Aucun site n’a été fermé entièrement ces derniers jours, précise la superviseure générale aux communications Laurie Théberge.

«Depuis le 2 juin, nous avons dû, à certains moments, réduire nos opérations ou annuler des quarts de travail, sur certains de nos sites au Québec (Mine Goldex, Complexe minier LaRonde, Mine Canadian Malartic, Mine Odyssey). Toutefois, nous opérons actuellement normalement sur l’ensemble de nos sites», indique-t-elle.

Agnico Eagles et d’autres minières ont suspendu leurs activités en raison de la mauvaise qualité de l’air. Les feux de forêt libèrent des particules. Aussi, dans ce contexte, les mines ne pouvaient plus propulser de l’air extérieur sous terre afin d’aérer les tunnels.

Malgré tout, Agnico Eagle estime que les incendies en Abitibi-Témiscamingue n’ont pas eu «un impact économique matériel» sur ses activités.

«À l’heure actuelle, puisque nous avons suspendu uniquement quelques quarts de travail de façon préventive, nous ne pouvons considérer aucun impact économique matériel pour notre entreprise», explique Laurie Théberge.


Des activités d’exploration suspendues

Du côté de l’exploration minière, Exploration Brunswick a annoncé ce mardi qu’elle suspendait temporairement ses activités d’exploration dans ses trois camps dans la région d’Eeyou Istchee Baie-James.

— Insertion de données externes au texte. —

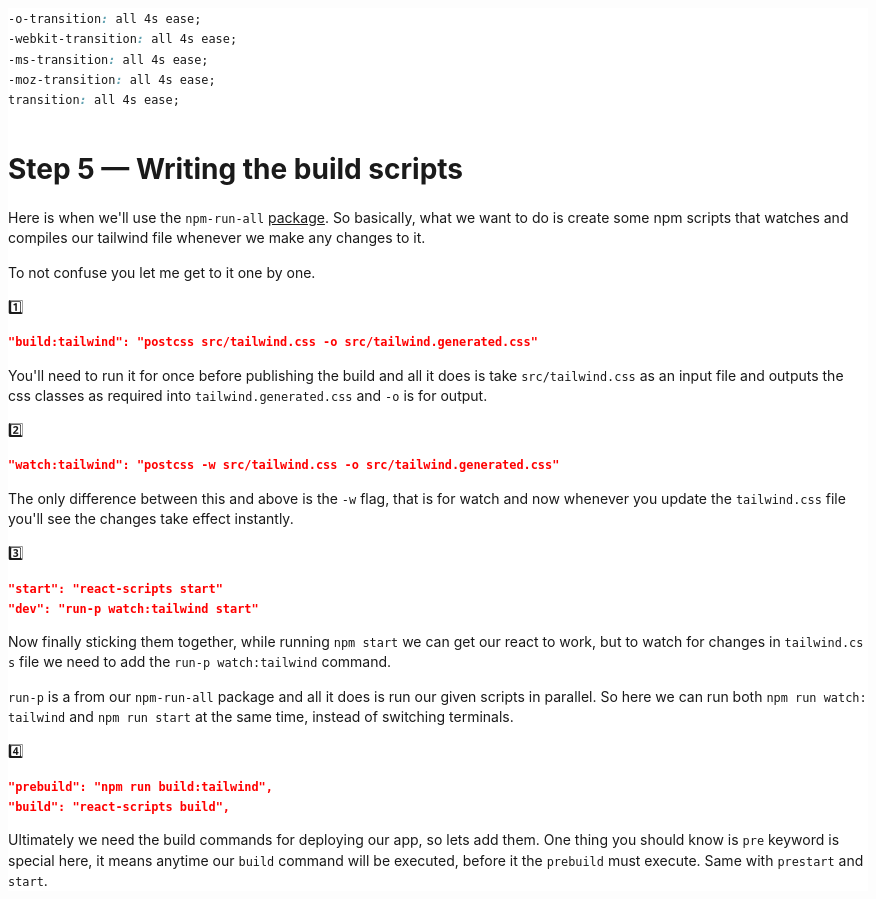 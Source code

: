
 ```css
-o-transition: all 4s ease;
-webkit-transition: all 4s ease;
-ms-transition: all 4s ease;
-moz-transition: all 4s ease;
transition: all 4s ease;
```

# Step 5 — Writing the build scripts

Here is when we'll use the `npm-run-all` [package](https://www.npmjs.com/package/npm-run-all). So basically, what we want to do is create some npm scripts that watches and compiles our tailwind file whenever we make any changes to it.

To not confuse you let me get to it one by one.

1️⃣

```json
"build:tailwind": "postcss src/tailwind.css -o src/tailwind.generated.css"
```

You'll need to run it for once before publishing the build and all it does is take `src/tailwind.css` as an input file and outputs the css classes as required into `tailwind.generated.css` and `-o` is for output.

2️⃣

```json
"watch:tailwind": "postcss -w src/tailwind.css -o src/tailwind.generated.css"
```

The only difference between this and above is the `-w` flag, that is for watch and now whenever you update the `tailwind.css` file you'll see the changes take effect instantly.

3️⃣

```json
"start": "react-scripts start"
"dev": "run-p watch:tailwind start"
```

Now finally sticking them together, while running `npm start` we can get our react to work, but to watch for changes in `tailwind.css` file we need to add the `run-p watch:tailwind` command.

`run-p` is a from our `npm-run-all` package and all it does is run our given scripts in parallel. So here we can run both `npm run watch:tailwind` and `npm run start` at the same time, instead of switching terminals.

4️⃣

```json
"prebuild": "npm run build:tailwind",
"build": "react-scripts build",
```

Ultimately we need the build commands for deploying our app, so lets add them. One thing you should know is `pre` keyword is special here, it means anytime our `build` command will be executed, before it the `prebuild` must execute. Same with `prestart` and `start`.
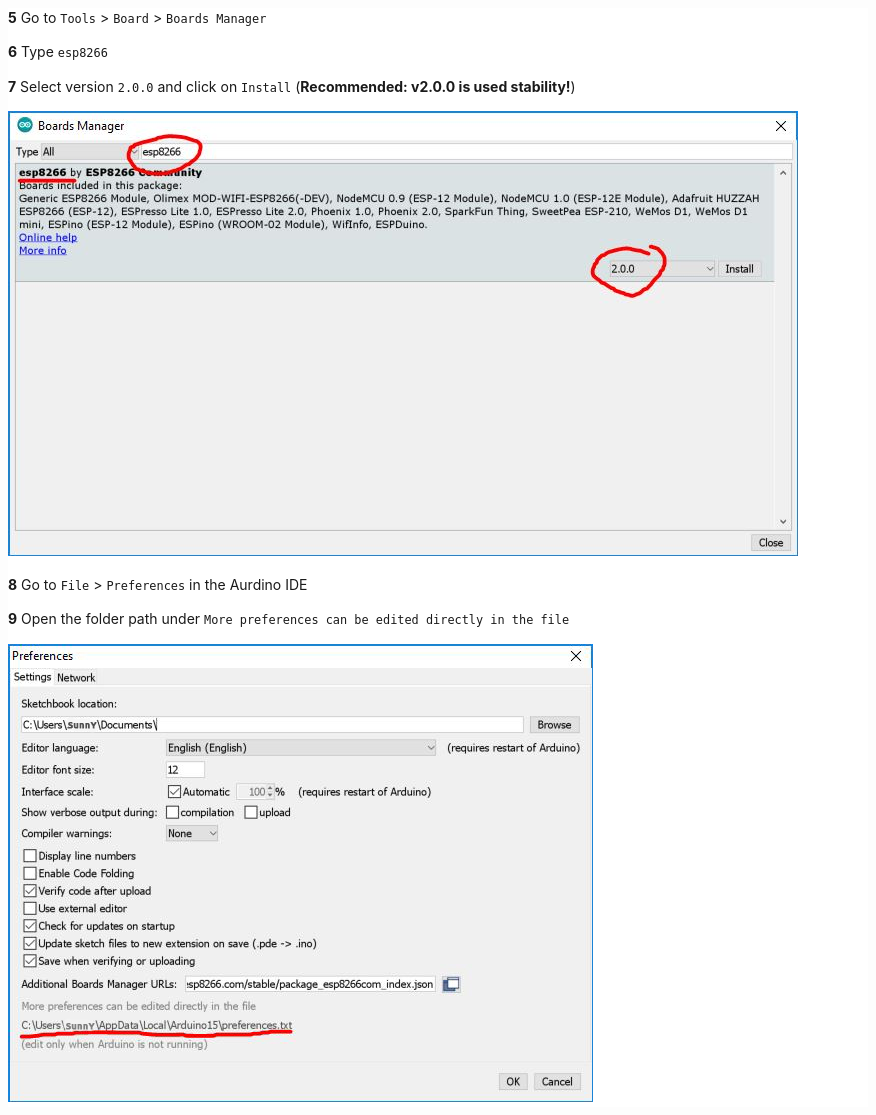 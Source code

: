 **5** Go to `Tools` > `Board` > `Boards Manager`

**6** Type `esp8266`

**7** Select version `2.0.0` and click on `Install` (**Recommended: v2.0.0 is used stability!**)

![screenshot of arduino, selecting the right version](https://github.com/mrsunnybourne/silkypirates/blob/master/screenshots/arduino_screenshot_1.JPG)

**8** Go to `File` > `Preferences` in the Aurdino IDE

**9** Open the folder path under `More preferences can be edited directly in the file`

![screenshot of arduino, opening folder path](https://github.com/mrsunnybourne/silkypirates/blob/master/screenshots/arduino_screenshot_2.JPG)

«Pour l’instant, la Société concentrera ses efforts dans d’autres secteurs de son portefeuille qui ne sont pas actuellement touchés par les incendies de forêt», indique l’entreprise dans un communiqué.

Exploration Brunswick dit avoir pris cette décision à la suite des nouvelles annonces et des restrictions de travail faites par le gouvernement du Québec, et ce, afin d’aider à lutter contre les feux de forêt.

Au moment de mettre cet article en ligne, la direction n’avait pas répondu à notre courriel afin d’évaluer l’impact économique de cette pause temporaire.